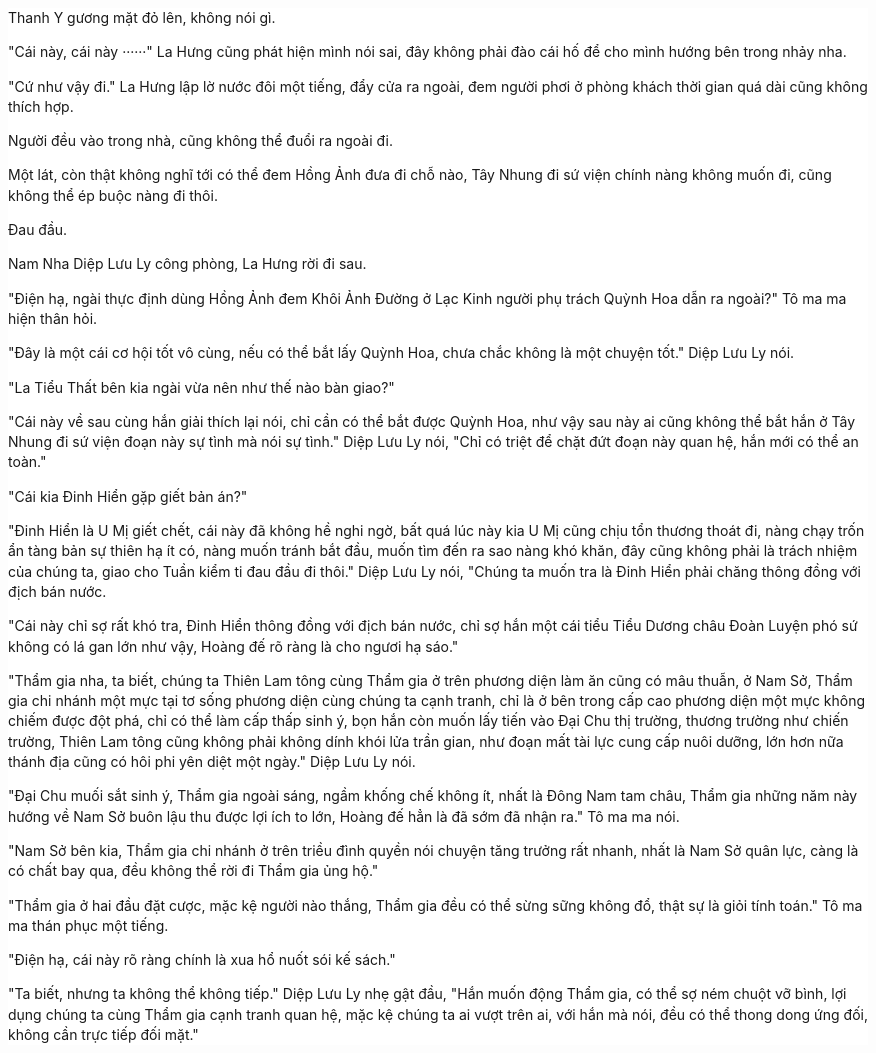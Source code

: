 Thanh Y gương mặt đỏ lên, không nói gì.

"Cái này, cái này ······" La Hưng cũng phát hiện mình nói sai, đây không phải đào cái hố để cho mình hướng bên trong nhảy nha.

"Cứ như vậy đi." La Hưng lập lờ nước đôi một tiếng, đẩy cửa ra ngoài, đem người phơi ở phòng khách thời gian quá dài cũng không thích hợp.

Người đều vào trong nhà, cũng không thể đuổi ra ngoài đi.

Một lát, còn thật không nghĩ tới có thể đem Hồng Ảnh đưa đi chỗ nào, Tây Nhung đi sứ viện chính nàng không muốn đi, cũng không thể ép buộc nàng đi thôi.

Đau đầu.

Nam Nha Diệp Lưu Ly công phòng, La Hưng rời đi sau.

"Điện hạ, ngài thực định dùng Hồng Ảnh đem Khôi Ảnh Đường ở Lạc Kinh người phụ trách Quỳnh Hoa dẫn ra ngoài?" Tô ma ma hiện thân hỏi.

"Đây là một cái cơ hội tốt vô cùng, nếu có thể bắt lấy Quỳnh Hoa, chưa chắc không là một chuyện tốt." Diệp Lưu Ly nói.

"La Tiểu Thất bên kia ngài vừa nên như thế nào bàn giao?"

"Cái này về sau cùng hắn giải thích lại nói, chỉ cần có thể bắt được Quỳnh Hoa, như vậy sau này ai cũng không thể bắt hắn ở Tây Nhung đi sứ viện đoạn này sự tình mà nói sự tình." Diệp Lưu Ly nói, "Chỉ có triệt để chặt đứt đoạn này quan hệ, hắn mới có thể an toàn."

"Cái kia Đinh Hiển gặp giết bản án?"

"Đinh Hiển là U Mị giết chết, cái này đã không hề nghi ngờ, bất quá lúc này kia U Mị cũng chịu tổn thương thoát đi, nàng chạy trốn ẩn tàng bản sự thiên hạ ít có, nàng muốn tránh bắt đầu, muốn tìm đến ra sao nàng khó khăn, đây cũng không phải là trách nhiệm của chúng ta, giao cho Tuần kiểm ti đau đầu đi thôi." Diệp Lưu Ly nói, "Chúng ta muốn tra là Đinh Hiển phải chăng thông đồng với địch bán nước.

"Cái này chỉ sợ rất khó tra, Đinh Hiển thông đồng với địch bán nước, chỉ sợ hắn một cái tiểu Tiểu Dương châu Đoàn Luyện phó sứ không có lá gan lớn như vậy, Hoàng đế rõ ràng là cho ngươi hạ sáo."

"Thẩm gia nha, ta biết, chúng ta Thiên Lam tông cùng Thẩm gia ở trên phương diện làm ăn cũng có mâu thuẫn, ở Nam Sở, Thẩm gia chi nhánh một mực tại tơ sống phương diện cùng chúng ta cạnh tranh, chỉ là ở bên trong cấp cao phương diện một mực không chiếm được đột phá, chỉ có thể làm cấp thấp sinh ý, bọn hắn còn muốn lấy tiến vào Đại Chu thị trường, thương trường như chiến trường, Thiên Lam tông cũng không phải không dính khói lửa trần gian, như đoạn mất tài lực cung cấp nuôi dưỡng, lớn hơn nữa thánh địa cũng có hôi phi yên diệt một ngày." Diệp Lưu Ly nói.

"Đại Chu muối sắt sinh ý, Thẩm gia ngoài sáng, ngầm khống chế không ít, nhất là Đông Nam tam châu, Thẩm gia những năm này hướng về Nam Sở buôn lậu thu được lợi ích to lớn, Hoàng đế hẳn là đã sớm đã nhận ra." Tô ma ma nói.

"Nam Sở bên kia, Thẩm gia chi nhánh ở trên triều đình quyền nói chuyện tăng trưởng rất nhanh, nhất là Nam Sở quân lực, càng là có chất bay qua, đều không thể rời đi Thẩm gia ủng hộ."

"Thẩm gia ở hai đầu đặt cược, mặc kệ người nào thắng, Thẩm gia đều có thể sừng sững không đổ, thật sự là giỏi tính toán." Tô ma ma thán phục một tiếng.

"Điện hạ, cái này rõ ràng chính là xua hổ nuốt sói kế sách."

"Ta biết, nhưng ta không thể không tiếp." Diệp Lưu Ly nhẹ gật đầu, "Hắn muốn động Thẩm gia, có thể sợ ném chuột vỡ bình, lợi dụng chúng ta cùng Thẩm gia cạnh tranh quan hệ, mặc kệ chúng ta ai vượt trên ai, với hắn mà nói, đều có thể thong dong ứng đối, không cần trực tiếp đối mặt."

---

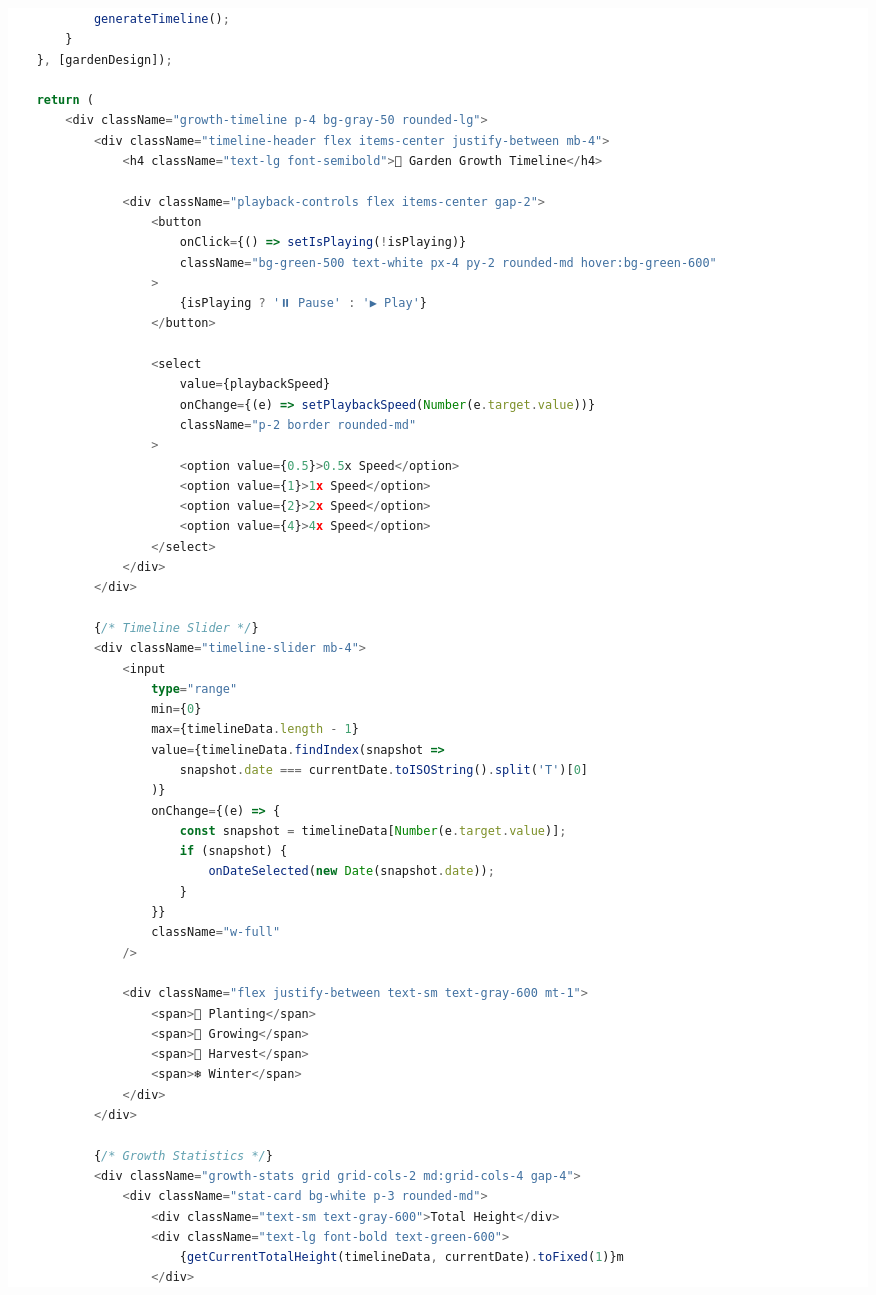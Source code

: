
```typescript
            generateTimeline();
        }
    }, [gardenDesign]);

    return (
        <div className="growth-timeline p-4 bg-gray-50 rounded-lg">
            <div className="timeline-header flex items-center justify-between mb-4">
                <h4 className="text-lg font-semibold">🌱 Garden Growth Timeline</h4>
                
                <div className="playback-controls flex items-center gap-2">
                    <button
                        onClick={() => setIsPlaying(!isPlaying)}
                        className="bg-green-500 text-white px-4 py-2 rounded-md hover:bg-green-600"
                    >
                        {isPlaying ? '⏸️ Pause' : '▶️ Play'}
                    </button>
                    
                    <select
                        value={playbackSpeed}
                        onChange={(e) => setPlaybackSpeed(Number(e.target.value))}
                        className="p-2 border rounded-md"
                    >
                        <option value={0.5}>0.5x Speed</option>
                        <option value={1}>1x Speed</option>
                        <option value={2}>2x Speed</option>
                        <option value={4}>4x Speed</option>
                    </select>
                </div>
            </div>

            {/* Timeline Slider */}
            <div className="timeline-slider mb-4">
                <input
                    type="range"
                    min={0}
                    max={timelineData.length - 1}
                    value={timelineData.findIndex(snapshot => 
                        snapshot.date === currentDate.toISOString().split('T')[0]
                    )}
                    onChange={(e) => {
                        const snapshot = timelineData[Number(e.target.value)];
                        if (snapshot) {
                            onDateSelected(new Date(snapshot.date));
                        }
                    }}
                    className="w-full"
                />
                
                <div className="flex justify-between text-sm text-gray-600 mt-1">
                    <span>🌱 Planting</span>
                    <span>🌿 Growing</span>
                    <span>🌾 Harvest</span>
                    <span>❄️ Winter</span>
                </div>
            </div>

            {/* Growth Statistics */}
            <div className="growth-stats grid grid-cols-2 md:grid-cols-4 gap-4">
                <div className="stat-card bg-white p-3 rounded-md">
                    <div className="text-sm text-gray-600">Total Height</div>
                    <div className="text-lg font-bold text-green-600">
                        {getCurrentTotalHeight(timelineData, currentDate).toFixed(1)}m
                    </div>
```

---

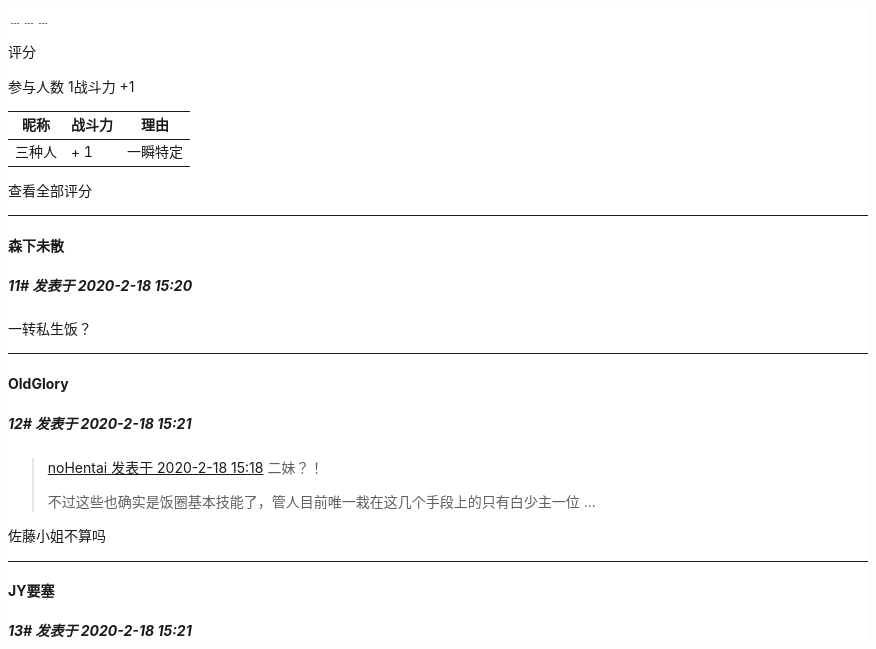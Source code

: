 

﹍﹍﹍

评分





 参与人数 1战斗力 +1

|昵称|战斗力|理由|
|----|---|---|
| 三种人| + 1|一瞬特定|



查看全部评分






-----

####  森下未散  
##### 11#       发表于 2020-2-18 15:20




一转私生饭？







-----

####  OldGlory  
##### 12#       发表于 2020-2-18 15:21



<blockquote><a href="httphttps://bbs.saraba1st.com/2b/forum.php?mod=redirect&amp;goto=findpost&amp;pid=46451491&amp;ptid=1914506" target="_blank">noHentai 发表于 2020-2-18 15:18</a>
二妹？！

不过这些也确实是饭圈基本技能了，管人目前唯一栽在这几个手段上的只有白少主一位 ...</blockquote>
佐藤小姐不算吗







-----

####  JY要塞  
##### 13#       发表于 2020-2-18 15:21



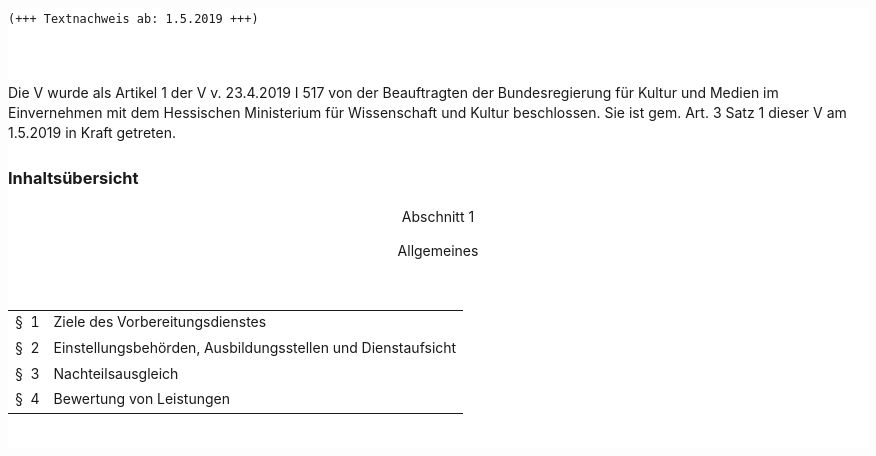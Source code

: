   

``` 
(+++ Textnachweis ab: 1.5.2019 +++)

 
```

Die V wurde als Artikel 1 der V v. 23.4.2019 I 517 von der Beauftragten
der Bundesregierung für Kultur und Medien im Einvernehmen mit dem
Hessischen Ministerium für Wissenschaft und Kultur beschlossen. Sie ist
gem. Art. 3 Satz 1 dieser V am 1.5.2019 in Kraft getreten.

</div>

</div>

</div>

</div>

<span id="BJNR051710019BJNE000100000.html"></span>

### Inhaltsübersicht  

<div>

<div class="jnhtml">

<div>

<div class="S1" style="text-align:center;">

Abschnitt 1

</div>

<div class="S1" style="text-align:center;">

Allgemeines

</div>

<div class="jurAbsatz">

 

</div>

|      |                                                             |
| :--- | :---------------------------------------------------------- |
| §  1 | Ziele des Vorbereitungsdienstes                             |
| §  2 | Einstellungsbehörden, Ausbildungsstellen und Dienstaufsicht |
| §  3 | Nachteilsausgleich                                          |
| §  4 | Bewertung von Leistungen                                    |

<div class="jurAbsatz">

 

__WHAT TO WORK ON__: For this exercise, output exactly the lines above from the line with "Một lát, còn" to the line with "gia nha, ta", counting both, and leave out the rest.

__ANSWER SPACE__:
Một lát, còn thật không nghĩ tới có thể đem Hồng Ảnh đưa đi chỗ nào, Tây Nhung đi sứ viện chính nàng không muốn đi, cũng không thể ép buộc nàng đi thôi.

Đau đầu.

Nam Nha Diệp Lưu Ly công phòng, La Hưng rời đi sau.

"Điện hạ, ngài thực định dùng Hồng Ảnh đem Khôi Ảnh Đường ở Lạc Kinh người phụ trách Quỳnh Hoa dẫn ra ngoài?" Tô ma ma hiện thân hỏi.

"Đây là một cái cơ hội tốt vô cùng, nếu có thể bắt lấy Quỳnh Hoa, chưa chắc không là một chuyện tốt." Diệp Lưu Ly nói.

"La Tiểu Thất bên kia ngài vừa nên như thế nào bàn giao?"

"Cái này về sau cùng hắn giải thích lại nói, chỉ cần có thể bắt được Quỳnh Hoa, như vậy sau này ai cũng không thể bắt hắn ở Tây Nhung đi sứ viện đoạn này sự tình mà nói sự tình." Diệp Lưu Ly nói, "Chỉ có triệt để chặt đứt đoạn này quan hệ, hắn mới có thể an toàn."

"Cái kia Đinh Hiển gặp giết bản án?"

"Đinh Hiển là U Mị giết chết, cái này đã không hề nghi ngờ, bất quá lúc này kia U Mị cũng chịu tổn thương thoát đi, nàng chạy trốn ẩn tàng bản sự thiên hạ ít có, nàng muốn tránh bắt đầu, muốn tìm đến ra sao nàng khó khăn, đây cũng không phải là trách nhiệm của chúng ta, giao cho Tuần kiểm ti đau đầu đi thôi." Diệp Lưu Ly nói, "Chúng ta muốn tra là Đinh Hiển phải chăng thông đồng với địch bán nước.

"Cái này chỉ sợ rất khó tra, Đinh Hiển thông đồng với địch bán nước, chỉ sợ hắn một cái tiểu Tiểu Dương châu Đoàn Luyện phó sứ không có lá gan lớn như vậy, Hoàng đế rõ ràng là cho ngươi hạ sáo."

"Thẩm gia nha, ta biết, chúng ta Thiên Lam tông cùng Thẩm gia ở trên phương diện làm ăn cũng có mâu thuẫn, ở Nam Sở, Thẩm gia chi nhánh một mực tại tơ sống phương diện cùng chúng ta cạnh tranh, chỉ là ở bên trong cấp cao phương diện một mực không chiếm được đột phá, chỉ có thể làm cấp thấp sinh ý, bọn hắn còn muốn lấy tiến vào Đại Chu thị trường, thương trường như chiến trường, Thiên Lam tông cũng không phải không dính khói lửa trần gian, như đoạn mất tài lực cung cấp nuôi dưỡng, lớn hơn nữa thánh địa cũng có hôi phi yên diệt một ngày." Diệp Lưu Ly nói.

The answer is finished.